06.05.2016

Karakter Mutfağı: Frank

Frank: Hangi Frank?

Kimilerine göre bu hikâye pekala Jon Burroughs’ın (Domhnall Gleeson) hikâyesi gibi akıllarda tezahür edebilir. Ancak gelin görün ki bay ve bayan Burroughs’un oğulları bu hikâyede sadece hali hazırda bozuk olan bir yapbozu yeniden bozmak ve onarmak için konumlandırılmakla görevli bir fertten öte değil. Bu ferdin yap bozla olan imtihanında köprüyü kuran taşlarsa müzikal benlik ya da diğer bir deyişle müziğe olan bitmek bilmeyen tutku olarak yorumlanabilir.

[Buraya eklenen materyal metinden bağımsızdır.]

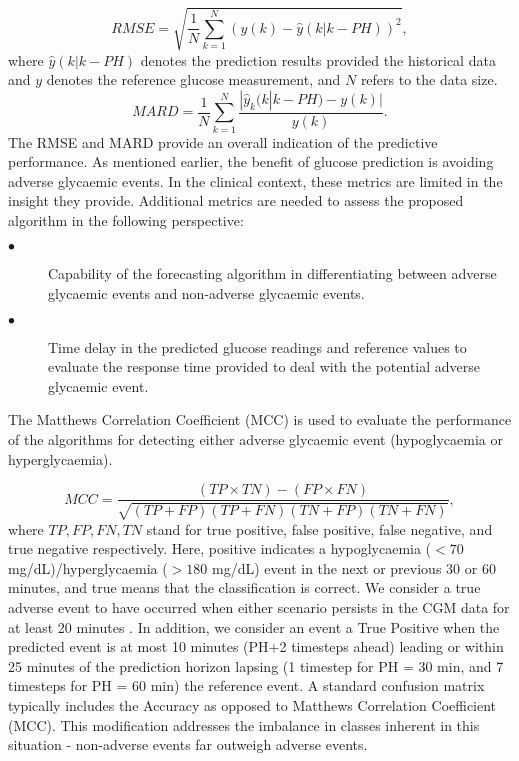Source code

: \documentclass[a4paper, 10 pt, twocolumn]{IEEEtran}
\begin{document}
\begin{equation}\label{eq:RMSE}
  RMSE = \sqrt{\frac{1}{N}\displaystyle\sum_{k=1}^{N}(y(k)-\hat{y}(k|k-PH))^2},
\end{equation}
where $\hat{y}(k|k-PH)$ denotes the prediction results provided the historical data and $y$ denotes the reference glucose measurement, and $N$ refers to the data size.
\begin{equation}\label{eq:MARD}
  MARD = \frac{1}{N}\sum_{k=1}^{N}\frac{|\hat{y}_k(k|k-PH)-y(k)|}{y(k)}.
\end{equation}
The RMSE and MARD provide an overall indication of the predictive performance.
As mentioned earlier, the benefit of glucose prediction is avoiding adverse glycaemic events. In the clinical context, these metrics are limited in the insight they provide. Additional metrics are needed to assess the
proposed algorithm in the following perspective:
\begin{description}
	\item[$\bullet$] Capability of the forecasting algorithm in differentiating between adverse glycaemic events and non-adverse glycaemic events.
	\item[$\bullet$] Time delay in the predicted glucose readings and reference values to evaluate the response time provided to deal with the potential adverse glycaemic event.
\end{description}

The Matthews Correlation Coefficient (MCC)
is used to evaluate the performance of the algorithms for detecting either adverse glycaemic event (hypoglycaemia or hyperglycaemia).

\begin{equation}\label{eq:AccSen}
   MCC \!=\! \frac{(TP\times TN)\!-\!(FP\times FN)}{\sqrt{(TP\!+\!FP)(TP\!+\!FN)(TN\!+\!FP)(TN\!+\!FN)}} ,
  \end{equation}
where $TP, FP, FN, TN$ stand for true positive, false positive, false negative, and true negative respectively. Here, positive indicates a hypoglycaemia ($<70$ mg/dL)/hyperglycaemia ($>180$ mg/dL) event in the next or
previous 30 or 60 minutes, and true means that the classification is correct.  We consider a true adverse event to have occurred when either scenario persists in the CGM data for at least 20 minutes
\cite{international_hypoglycaemia_study_group_glucose_2017}. In addition, we consider an event a True Positive when the predicted event is at most 10 minutes (PH+2 timesteps ahead) leading or within 25 minutes of the
prediction horizon lapsing (1 timestep for PH = 30 min, and 7 timesteps for PH = 60 min) the reference event.
A standard confusion matrix typically includes the Accuracy as opposed to Matthews Correlation Coefficient (MCC). This modification addresses the imbalance in classes inherent in this situation - non-adverse events far
outweigh adverse events.
\end{document}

Jon’un müziğe olan tutkusu ve ekip üyelerinden birinin tesadüfi bir şekilde intihar girişimi gösterdiği sıralarda Jon ile yolları kesişenin Don (Scoot McNairy) olduğunu söylüyor Frank (Michael Fassbender). Karakter Mutfağı’nın bu haftaki konuğu Britanya sinemasının sevdiğimiz yönetmenlerinden Lenny Abrahamson’un geçtiğimiz senelerde İstanbul’da tanıştığımız son çocuğu. Bütün erkek kardeşleri gibi İrlanda’nın bir köşesine sıkıştığını dile getiren Frank, babasının onun deliliğine acıyarak ya da benliğinde sıkışmışlığının ona fazlasıyla yettiğini düşünerek diğer kardeşlerine göre onu daha özgür bıraktığı kanaatinde. Lakin diğer kardeşleriyle de olan yakınlığımızdan tedirgin olmuş olsa gerek, onlar hakkında bilmemizi istediklerini diğer Frank’i temsil eden yapay bir başın yanına masanın üzerine bırakıp o kendi hikâyesini anlatmaya koyuldu.

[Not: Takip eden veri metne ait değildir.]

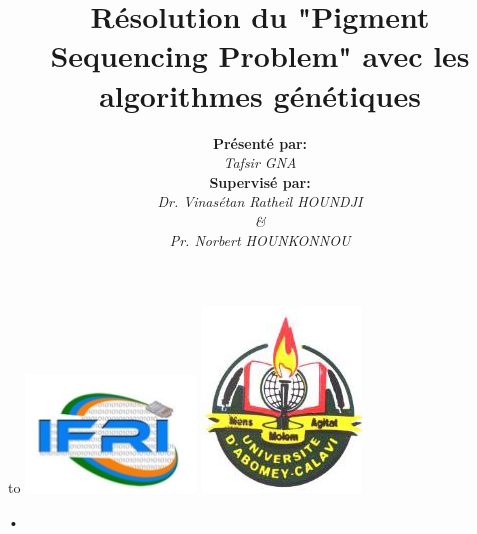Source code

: \documentclass[11pt]{beamer}
\author{\textbf{Présenté par:} \\ \textit{Tafsir GNA} \\ \textbf{Supervisé par:} \\ \textit{Dr. Vinasétan Ratheil HOUNDJI \\ \& \\ Pr. Norbert HOUNKONNOU}}
\title{Résolution du "Pigment Sequencing Problem" avec les algorithmes génétiques}
\institute{Institut de Formation et de Recherche en Informatique (IFRI)}
\begin{document}
 
 \begin{frame}
	\hbox to \textwidth
 	{
 		\includegraphics[scale=0.2]{img/ifri_logo.png}
 		\hfill
 		\includegraphics[scale=0.2]{img/uac_logo.png}
 	}
	\titlepage
\end{frame} 
 
 
 
 
 \begin{frame}{•}
 
 \end{frame}
 
 
\end{document}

Deliliğin sınırlarında yaşadığımıza olan inancımız pek çoğumuzun aklına ara ara geliverir. Bununla ilk tanıştığımız zamanlarda bir nevi rahatsızlık ve endişe hissi belirse de delilik ya da deli olma durumuna adapte olup yaşamayı bir şekilde öğreniriz. Tek gayemiz bu kavramın içinde değil sadece ve sadece kenarında kıyısında dolaşmak olur. Çünkü, zaten korktuğumuz ve duygu karmaşasına düşüp daha hangi duyguyla tepki bile verdiğimizi çözemediğimiz bu sınırlarında dolaştığımız bilinmezliğin, hali hazırda sınırında oluşan kaosun niceliğinden, içindeki sonsuzluğun evreni gözümüze daha bir kara gelir. Kimilerineyse bu gizemli bahçenin kenarlarında dolaşmak öylesine sıradan gelir ki çitleri aşıp bahçenin derinliklerinde dolaşmak onlar için daha heyecan verici ve tatmin edici olandır. Tıpkı Frank’in çitlerden çocuk yaşlarda çekinmeden atladığı gibi.

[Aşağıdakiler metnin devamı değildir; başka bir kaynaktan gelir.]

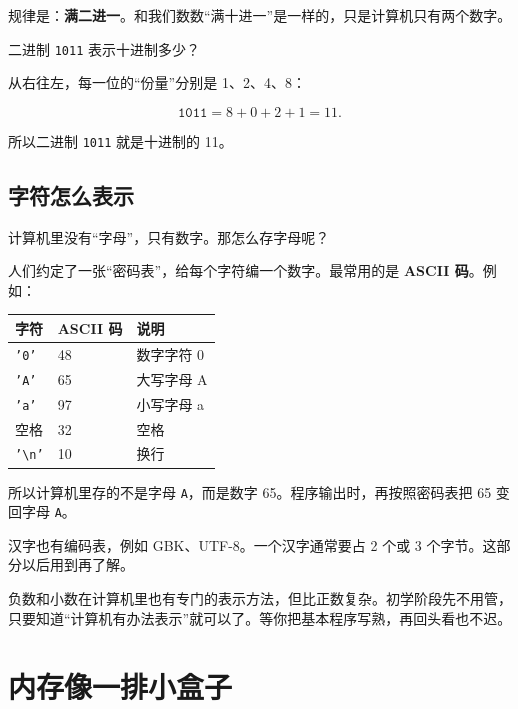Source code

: 规律是：\textbf{满二进一}。和我们数数“满十进一”是一样的，只是计算机只有两个数字。

\begin{example}
二进制 \texttt{1011} 表示十进制多少？
\end{example}
\begin{solution}
从右往左，每一位的“份量”分别是 1、2、4、8：

\[
\texttt{1011} = 8 + 0 + 2 + 1 = 11.
\]

所以二进制 \texttt{1011} 就是十进制的 11。
\end{solution}

\subsection{字符怎么表示}

计算机里没有“字母”，只有数字。那怎么存字母呢？

人们约定了一张“密码表”，给每个字符编一个数字。最常用的是 \textbf{ASCII 码}。例如：

\begin{center}
\begin{tabular}{@{}lll@{}}
\toprule
字符 & ASCII 码 & 说明 \\
\midrule
\texttt{'0'} & 48 & 数字字符 0 \\
\texttt{'A'} & 65 & 大写字母 A \\
\texttt{'a'} & 97 & 小写字母 a \\
空格 & 32 & 空格 \\
\texttt{'\textbackslash n'} & 10 & 换行 \\
\bottomrule
\end{tabular}
\end{center}

所以计算机里存的不是字母 \texttt{A}，而是数字 65。程序输出时，再按照密码表把 65 变回字母 \texttt{A}。

汉字也有编码表，例如 GBK、UTF-8。一个汉字通常要占 2 个或 3 个字节。这部分以后用到再了解。

\begin{tipbox}[负数和小数怎么办？]
负数和小数在计算机里也有专门的表示方法，但比正数复杂。初学阶段先不用管，只要知道“计算机有办法表示”就可以了。等你把基本程序写熟，再回头看也不迟。
\end{tipbox}

\section{内存像一排小盒子}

Ulaşılmasının öyle bizim gözümüzde büyüttüğümüz gibi deveyi hendekten atlatmak gibi bir şey olmadığını dile getiriyor konuğumuz. Formülü hem basit hem de ilham verici olabiliyor, diyor. Verdiği bu reçetenin, her reçetede olduğu gibi yan etkilerinin pek tabii olduğunu ve zihninde çokça yaşadığı medcezirlerden de bahsetmekten yoksunmuyor. Ama bu yan etkilerin onun müziğe duyduğu sevgi ve bu sevgiyi hem ağırlayan hem de el sallayan ilham perisiyle çok iyi anlaştığını belirtmeyi de ihmal etmiyor.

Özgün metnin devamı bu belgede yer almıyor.